The relationship between the personal and the political is an evergreen framework.
Related to this framework, 1536 suggests that how political leaders behave in their personal lives affects how the populace behave in their personal lives. The personal life of a public figure cannot be considered “private” when they’re a ruler who uses the mechanizations of government to wield power over their interpersonal affairs.
In Ava Pickett’s debut play, what starts as idle gossip about Henry VIII’s treatment of his wives among villagers in a rural field in England…spawns copycat responses throughout the nation. Henry’s actions enflame his society’s existing misogyny, emboldening the citizenry to mimic his sexism against “their” women.
1536 conveys Henry’s disruption of the established order by disrupting the established order of its dramatic structure.
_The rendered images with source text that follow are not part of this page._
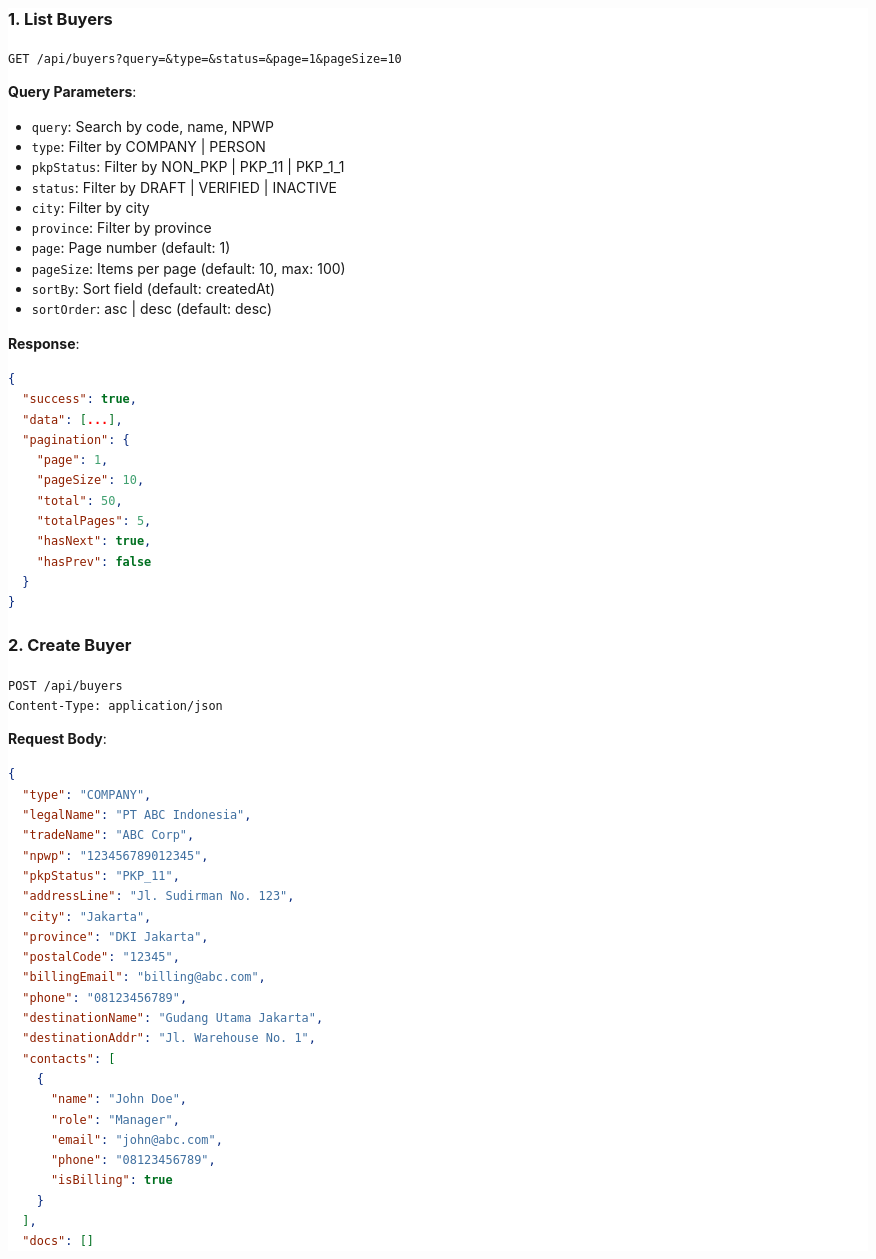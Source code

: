 ### 1. List Buyers
```http
GET /api/buyers?query=&type=&status=&page=1&pageSize=10
```

**Query Parameters**:
- `query`: Search by code, name, NPWP
- `type`: Filter by COMPANY | PERSON
- `pkpStatus`: Filter by NON_PKP | PKP_11 | PKP_1_1
- `status`: Filter by DRAFT | VERIFIED | INACTIVE
- `city`: Filter by city
- `province`: Filter by province
- `page`: Page number (default: 1)
- `pageSize`: Items per page (default: 10, max: 100)
- `sortBy`: Sort field (default: createdAt)
- `sortOrder`: asc | desc (default: desc)

**Response**:
```json
{
  "success": true,
  "data": [...],
  "pagination": {
    "page": 1,
    "pageSize": 10,
    "total": 50,
    "totalPages": 5,
    "hasNext": true,
    "hasPrev": false
  }
}
```

### 2. Create Buyer
```http
POST /api/buyers
Content-Type: application/json
```

**Request Body**:
```json
{
  "type": "COMPANY",
  "legalName": "PT ABC Indonesia",
  "tradeName": "ABC Corp",
  "npwp": "123456789012345",
  "pkpStatus": "PKP_11",
  "addressLine": "Jl. Sudirman No. 123",
  "city": "Jakarta",
  "province": "DKI Jakarta",
  "postalCode": "12345",
  "billingEmail": "billing@abc.com",
  "phone": "08123456789",
  "destinationName": "Gudang Utama Jakarta",
  "destinationAddr": "Jl. Warehouse No. 1",
  "contacts": [
    {
      "name": "John Doe",
      "role": "Manager",
      "email": "john@abc.com",
      "phone": "08123456789",
      "isBilling": true
    }
  ],
  "docs": []
```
The play begins with a couple having sex, and their ensuing pillowfield talk. The next scene involves the gal chatting up her two female friends. The following scene returns to the couple for more boom-boom and chitchat…which is followed by another scene in which the ladies discourse. And then, back to the couple for more shtooping and discussing. And then, back to the estrogen for another conversational powwow.
This patterned structure is disrupted at the exact point in the story that Henry’s escapades start to disrupt the previous order of the village. Instead of another sex scene, a new character is introduced. This break in the dramatic pattern draws our attention to this belatedly-added, seemingly-secondary man, foreshadowing his ultimate importance to the story. Why the delayed entrance? Why set him up as separate?
If this scene conformed to the play’s initial oscillating, the lights would come up on sex. Instead, we’re greeted to the former fucker whacking a stick against a bush; can you say innuendo?
AND, can you say: connecting sex and violence?
Skipping to the ending, 1536’s final moment is staged so that the protagonist tries to flee her fate…by running towards the audience. But would our modern world even offer an escape from her problems? Or would she face different versions of similar issues?